» **WHAT YOU WILL DO**
A verbatim printing of the entries that follow is needed; pictures must not appear in it.

» **Records from a dataset**
# # #

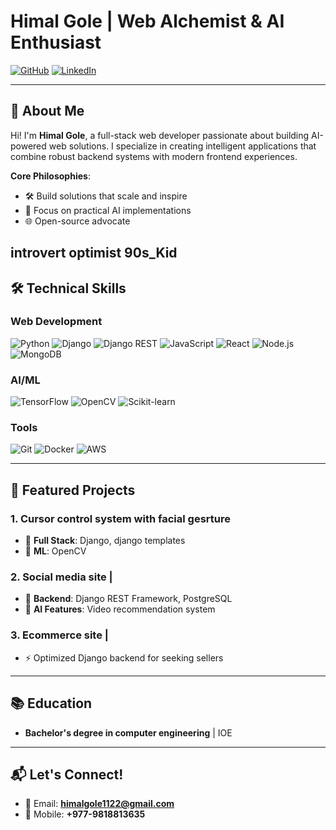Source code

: # Himal Gole | Web Alchemist & AI Enthusiast

[![GitHub](https://img.shields.io/github/followers/username?style=social)](https://github.com/himalgole)
[![LinkedIn](https://img.shields.io/badge/LinkedIn-Connect-blue)](https://www.linkedin.com/in/himal-gole-b02182244/)


---

## 👋 About Me
Hi! I'm **Himal Gole**, a full-stack web developer passionate about building AI-powered web solutions. I specialize in creating intelligent applications that combine robust backend systems with modern frontend experiences.

**Core Philosophies**:
- 🛠️ Build solutions that scale and inspire
- 🤖 Focus on practical AI implementations
- 🌐 Open-source advocate

introvert  optimist 90s_Kid
---

## 🛠 Technical Skills

### **Web Development**
![Python](https://img.shields.io/badge/-Python-3776AB?logo=python&logoColor=white)
![Django](https://img.shields.io/badge/-Django-092E20?logo=django&logoColor=white)
![Django REST](https://img.shields.io/badge/-Django%20REST-FF1709?logo=django&logoColor=white)
![JavaScript](https://img.shields.io/badge/-JavaScript-F7DF1E?logo=javascript&logoColor=black)
![React](https://img.shields.io/badge/-React-61DAFB?logo=react&logoColor=black)
![Node.js](https://img.shields.io/badge/-Node.js-339933?logo=node.js&logoColor=white)
![MongoDB](https://img.shields.io/badge/-MongoDB-47A248?logo=mongodb&logoColor=white)

### **AI/ML**
![TensorFlow](https://img.shields.io/badge/-TensorFlow-FF6F00?logo=tensorflow&logoColor=white)
![OpenCV](https://img.shields.io/badge/-OpenCV-5C3EE8?logo=opencv&logoColor=white)
![Scikit-learn](https://img.shields.io/badge/-Scikit--learn-F7931E?logo=scikit-learn&logoColor=white)

### **Tools**
![Git](https://img.shields.io/badge/-Git-F05032?logo=git&logoColor=white)
![Docker](https://img.shields.io/badge/-Docker-2496ED?logo=docker&logoColor=white)
![AWS](https://img.shields.io/badge/-AWS-232F3E?logo=amazon-aws&logoColor=white)

---

## 🚀 Featured Projects

### 1. **Cursor control system with facial gesrture** 
- 🛒 **Full Stack**: Django, django templates
- 🤖 **ML**: OpenCV

### 2. **Social media site** | 
- 🏥 **Backend**: Django REST Framework, PostgreSQL
- 🤖 **AI Features**: Video recommendation system

### 3. **Ecommerce site** | 
- ⚡ Optimized Django backend for seeking sellers

---

## 📚 Education
- **Bachelor's degree in computer engineering** | IOE

---

## 📬 Let's Connect!
- 💌 Email: **himalgole1122@gmail.com**
- 📱 Mobile: **+977-9818813635**
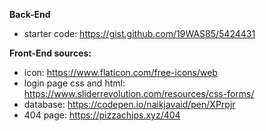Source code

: **Back-End**
 - starter code: https://gist.github.com/19WAS85/5424431
 
**Front-End sources:**
 - icon: https://www.flaticon.com/free-icons/web
 - login page css and html: https://www.sliderrevolution.com/resources/css-forms/
 - database: https://codepen.io/naikjavaid/pen/XPrpjr
 - 404 page: https://pizzachips.xyz/404
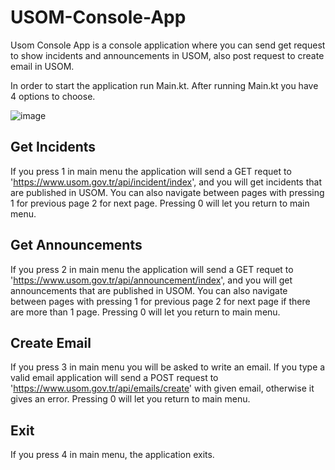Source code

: # USOM-Console-App
Usom Console App is a console application where you can send get request to show incidents and announcements in USOM, also post request to create email in USOM.
  
  In order to start the application run Main.kt. After running Main.kt you have 4 options to choose.
  
![image](https://user-images.githubusercontent.com/57874982/195118974-5ca6236d-438f-44b6-8739-cc5531fced52.png)


## Get Incidents
If you press 1 in main menu the application will send a GET requet to 'https://www.usom.gov.tr/api/incident/index', and you will get incidents that are published in USOM. You can also navigate between pages with pressing 1 for previous page 2 for next page. Pressing 0 will let you return to main menu.

## Get Announcements
If you press 2 in main menu the application will send a GET requet to 'https://www.usom.gov.tr/api/announcement/index', and you will get announcements that are published in USOM. You can also navigate between pages with pressing 1 for previous page 2 for next page if there are more than 1 page. Pressing 0 will let you return to main menu.

## Create Email
If you press 3 in main menu you will be asked to write an email. If you type a valid email application will send a POST request to 'https://www.usom.gov.tr/api/emails/create' with given email, otherwise it gives an error. Pressing 0 will let you return to main menu.

## Exit
If you press 4 in main menu, the application exits.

# # #

» **WRITTEN SOLUTION**
Source code

: # Himal Gole | Web Alchemist & AI Enthusiast

[![GitHub](https://img.shields.io/github/followers/username?style=social)](https://github.com/himalgole)
[![LinkedIn](https://img.shields.io/badge/LinkedIn-Connect-blue)](https://www.linkedin.com/in/himal-gole-b02182244/)


---

## 👋 About Me
Hi! I'm **Himal Gole**, a full-stack web developer passionate about building AI-powered web solutions. I specialize in creating intelligent applications that combine robust backend systems with modern frontend experiences.

**Core Philosophies**:
- 🛠️ Build solutions that scale and inspire
- 🤖 Focus on practical AI implementations
- 🌐 Open-source advocate

introvert  optimist 90s_Kid
---

## 🛠 Technical Skills

### **Web Development**
![Python](https://img.shields.io/badge/-Python-3776AB?logo=python&logoColor=white)
![Django](https://img.shields.io/badge/-Django-092E20?logo=django&logoColor=white)
![Django REST](https://img.shields.io/badge/-Django%20REST-FF1709?logo=django&logoColor=white)
![JavaScript](https://img.shields.io/badge/-JavaScript-F7DF1E?logo=javascript&logoColor=black)
![React](https://img.shields.io/badge/-React-61DAFB?logo=react&logoColor=black)
![Node.js](https://img.shields.io/badge/-Node.js-339933?logo=node.js&logoColor=white)
![MongoDB](https://img.shields.io/badge/-MongoDB-47A248?logo=mongodb&logoColor=white)

### **AI/ML**
![TensorFlow](https://img.shields.io/badge/-TensorFlow-FF6F00?logo=tensorflow&logoColor=white)
![OpenCV](https://img.shields.io/badge/-OpenCV-5C3EE8?logo=opencv&logoColor=white)
![Scikit-learn](https://img.shields.io/badge/-Scikit--learn-F7931E?logo=scikit-learn&logoColor=white)

### **Tools**
![Git](https://img.shields.io/badge/-Git-F05032?logo=git&logoColor=white)
![Docker](https://img.shields.io/badge/-Docker-2496ED?logo=docker&logoColor=white)
![AWS](https://img.shields.io/badge/-AWS-232F3E?logo=amazon-aws&logoColor=white)

---

## 🚀 Featured Projects

### 1. **Cursor control system with facial gesrture** 
- 🛒 **Full Stack**: Django, django templates
- 🤖 **ML**: OpenCV

### 2. **Social media site** | 
- 🏥 **Backend**: Django REST Framework, PostgreSQL
- 🤖 **AI Features**: Video recommendation system

### 3. **Ecommerce site** | 
- ⚡ Optimized Django backend for seeking sellers

---

## 📚 Education
- **Bachelor's degree in computer engineering** | IOE

---

## 📬 Let's Connect!
- 💌 Email: **himalgole1122@gmail.com**
- 📱 Mobile: **+977-9818813635**
Source code

: **Back-End**
 - starter code: https://gist.github.com/19WAS85/5424431
 
**Front-End sources:**
 - icon: https://www.flaticon.com/free-icons/web
 - login page css and html: https://www.sliderrevolution.com/resources/css-forms/
 - database: https://codepen.io/naikjavaid/pen/XPrpjr
 - 404 page: https://pizzachips.xyz/404
Source code

: # USOM-Console-App
Usom Console App is a console application where you can send get request to show incidents and announcements in USOM, also post request to create email in USOM.
  
  In order to start the application run Main.kt. After running Main.kt you have 4 options to choose.
  
![image](https://user-images.githubusercontent.com/57874982/195118974-5ca6236d-438f-44b6-8739-cc5531fced52.png)


## Get Incidents
If you press 1 in main menu the application will send a GET requet to 'https://www.usom.gov.tr/api/incident/index', and you will get incidents that are published in USOM. You can also navigate between pages with pressing 1 for previous page 2 for next page. Pressing 0 will let you return to main menu.

## Get Announcements
If you press 2 in main menu the application will send a GET requet to 'https://www.usom.gov.tr/api/announcement/index', and you will get announcements that are published in USOM. You can also navigate between pages with pressing 1 for previous page 2 for next page if there are more than 1 page. Pressing 0 will let you return to main menu.

## Create Email
If you press 3 in main menu you will be asked to write an email. If you type a valid email application will send a POST request to 'https://www.usom.gov.tr/api/emails/create' with given email, otherwise it gives an error. Pressing 0 will let you return to main menu.

## Exit
If you press 4 in main menu, the application exits.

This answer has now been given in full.